14,2 % de personnes pauvres en France
L’enquête Revenus et patrimoines, publiée par l’Insee mardi, est édifiante : depuis 1998, le patrimoine des Français a doublé, mais celui des plus pauvres a baissé de 30 %. Basé sur les données de 2015, le rapport estime que la même année, la France comptait 14,2 % de personnes en situation de pauvreté, soit 8,9 millions de Français, un des plus faibles taux d'Europe. (Le seuil de pauvreté est défini comme 60 % du niveau de vie médian, soit à 1015 euros par mois pour une personne seule).
Les familles monoparentales et les chômeurs sont les plus exposés. Un tiers des familles monoparentales vivait ainsi sous le taux de pauvreté en 2015, soit 2,4 millions de personnes, ce qui représente un million de plus qu’en 1998.

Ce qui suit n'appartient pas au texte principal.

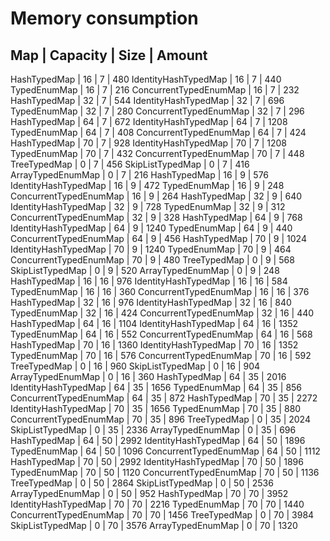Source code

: # Memory consumption

Map                    | Capacity | Size | Amount
-------------------------------------------------
HashTypedMap           |       16 |    7 |    480
IdentityHashTypedMap   |       16 |    7 |    440
TypedEnumMap           |       16 |    7 |    216
ConcurrentTypedEnumMap |       16 |    7 |    232
HashTypedMap           |       32 |    7 |    544
IdentityHashTypedMap   |       32 |    7 |    696
TypedEnumMap           |       32 |    7 |    280
ConcurrentTypedEnumMap |       32 |    7 |    296
HashTypedMap           |       64 |    7 |    672
IdentityHashTypedMap   |       64 |    7 |   1208
TypedEnumMap           |       64 |    7 |    408
ConcurrentTypedEnumMap |       64 |    7 |    424
HashTypedMap           |       70 |    7 |    928
IdentityHashTypedMap   |       70 |    7 |   1208
TypedEnumMap           |       70 |    7 |    432
ConcurrentTypedEnumMap |       70 |    7 |    448
TreeTypedMap           |        0 |    7 |    456
SkipListTypedMap       |        0 |    7 |    416
ArrayTypedEnumMap      |        0 |    7 |    216
HashTypedMap           |       16 |    9 |    576
IdentityHashTypedMap   |       16 |    9 |    472
TypedEnumMap           |       16 |    9 |    248
ConcurrentTypedEnumMap |       16 |    9 |    264
HashTypedMap           |       32 |    9 |    640
IdentityHashTypedMap   |       32 |    9 |    728
TypedEnumMap           |       32 |    9 |    312
ConcurrentTypedEnumMap |       32 |    9 |    328
HashTypedMap           |       64 |    9 |    768
IdentityHashTypedMap   |       64 |    9 |   1240
TypedEnumMap           |       64 |    9 |    440
ConcurrentTypedEnumMap |       64 |    9 |    456
HashTypedMap           |       70 |    9 |   1024
IdentityHashTypedMap   |       70 |    9 |   1240
TypedEnumMap           |       70 |    9 |    464
ConcurrentTypedEnumMap |       70 |    9 |    480
TreeTypedMap           |        0 |    9 |    568
SkipListTypedMap       |        0 |    9 |    520
ArrayTypedEnumMap      |        0 |    9 |    248
HashTypedMap           |       16 |   16 |    976
IdentityHashTypedMap   |       16 |   16 |    584
TypedEnumMap           |       16 |   16 |    360
ConcurrentTypedEnumMap |       16 |   16 |    376
HashTypedMap           |       32 |   16 |    976
IdentityHashTypedMap   |       32 |   16 |    840
TypedEnumMap           |       32 |   16 |    424
ConcurrentTypedEnumMap |       32 |   16 |    440
HashTypedMap           |       64 |   16 |   1104
IdentityHashTypedMap   |       64 |   16 |   1352
TypedEnumMap           |       64 |   16 |    552
ConcurrentTypedEnumMap |       64 |   16 |    568
HashTypedMap           |       70 |   16 |   1360
IdentityHashTypedMap   |       70 |   16 |   1352
TypedEnumMap           |       70 |   16 |    576
ConcurrentTypedEnumMap |       70 |   16 |    592
TreeTypedMap           |        0 |   16 |    960
SkipListTypedMap       |        0 |   16 |    904
ArrayTypedEnumMap      |        0 |   16 |    360
HashTypedMap           |       64 |   35 |   2016
IdentityHashTypedMap   |       64 |   35 |   1656
TypedEnumMap           |       64 |   35 |    856
ConcurrentTypedEnumMap |       64 |   35 |    872
HashTypedMap           |       70 |   35 |   2272
IdentityHashTypedMap   |       70 |   35 |   1656
TypedEnumMap           |       70 |   35 |    880
ConcurrentTypedEnumMap |       70 |   35 |    896
TreeTypedMap           |        0 |   35 |   2024
SkipListTypedMap       |        0 |   35 |   2336
ArrayTypedEnumMap      |        0 |   35 |    696
HashTypedMap           |       64 |   50 |   2992
IdentityHashTypedMap   |       64 |   50 |   1896
TypedEnumMap           |       64 |   50 |   1096
ConcurrentTypedEnumMap |       64 |   50 |   1112
HashTypedMap           |       70 |   50 |   2992
IdentityHashTypedMap   |       70 |   50 |   1896
TypedEnumMap           |       70 |   50 |   1120
ConcurrentTypedEnumMap |       70 |   50 |   1136
TreeTypedMap           |        0 |   50 |   2864
SkipListTypedMap       |        0 |   50 |   2536
ArrayTypedEnumMap      |        0 |   50 |    952
HashTypedMap           |       70 |   70 |   3952
IdentityHashTypedMap   |       70 |   70 |   2216
TypedEnumMap           |       70 |   70 |   1440
ConcurrentTypedEnumMap |       70 |   70 |   1456
TreeTypedMap           |        0 |   70 |   3984
SkipListTypedMap       |        0 |   70 |   3576
ArrayTypedEnumMap      |        0 |   70 |   1320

L’enquête souligne également l’utilité des minima sociaux. En effet, grâce aux différentes prestations sociales, 33,8 % des bénéficiaires du RSA, et 58 % des allocataires du minimum vieillesse, arrivaient à vivre au-dessus du seuil de pauvreté. Leur réduction laisse donc envisager une précarisation grandissante d’une partie de la population, qui potentiellement pourrait repasser sous le seuil de pauvreté.